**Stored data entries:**

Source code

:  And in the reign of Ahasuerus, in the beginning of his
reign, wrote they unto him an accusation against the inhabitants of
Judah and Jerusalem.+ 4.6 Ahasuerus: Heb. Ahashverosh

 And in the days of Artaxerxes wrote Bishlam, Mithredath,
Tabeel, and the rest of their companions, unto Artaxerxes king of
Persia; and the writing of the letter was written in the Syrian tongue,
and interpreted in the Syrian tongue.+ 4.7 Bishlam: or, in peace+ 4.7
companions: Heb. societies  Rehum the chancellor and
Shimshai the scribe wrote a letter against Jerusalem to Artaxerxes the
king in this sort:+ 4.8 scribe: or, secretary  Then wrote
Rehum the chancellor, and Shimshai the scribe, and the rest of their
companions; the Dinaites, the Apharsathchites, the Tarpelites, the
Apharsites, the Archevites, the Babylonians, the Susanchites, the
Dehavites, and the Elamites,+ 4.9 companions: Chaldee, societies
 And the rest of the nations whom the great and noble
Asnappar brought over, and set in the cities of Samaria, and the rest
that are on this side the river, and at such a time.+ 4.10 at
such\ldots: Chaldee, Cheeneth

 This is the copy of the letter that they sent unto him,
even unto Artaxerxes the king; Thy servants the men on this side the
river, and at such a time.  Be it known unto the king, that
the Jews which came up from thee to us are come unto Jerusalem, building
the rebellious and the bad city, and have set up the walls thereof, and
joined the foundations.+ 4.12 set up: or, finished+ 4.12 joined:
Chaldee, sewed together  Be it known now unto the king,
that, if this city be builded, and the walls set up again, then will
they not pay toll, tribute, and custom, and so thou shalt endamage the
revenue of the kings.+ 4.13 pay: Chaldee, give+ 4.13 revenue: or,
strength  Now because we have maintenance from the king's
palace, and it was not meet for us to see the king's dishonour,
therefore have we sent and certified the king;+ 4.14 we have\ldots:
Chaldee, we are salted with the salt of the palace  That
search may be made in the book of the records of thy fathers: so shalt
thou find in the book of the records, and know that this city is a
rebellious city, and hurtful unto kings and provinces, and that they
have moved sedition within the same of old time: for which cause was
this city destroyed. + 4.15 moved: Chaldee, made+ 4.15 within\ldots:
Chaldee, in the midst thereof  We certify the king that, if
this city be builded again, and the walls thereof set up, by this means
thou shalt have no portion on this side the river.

**What the exercise asks:** Check each line above for the word "Syrian", and copy the lines where it appears.

**Answer to the exercise:**
Persia; and the writing of the letter was written in the Syrian tongue,
and interpreted in the Syrian tongue.+ 4.7 Bishlam: or, in peace+ 4.7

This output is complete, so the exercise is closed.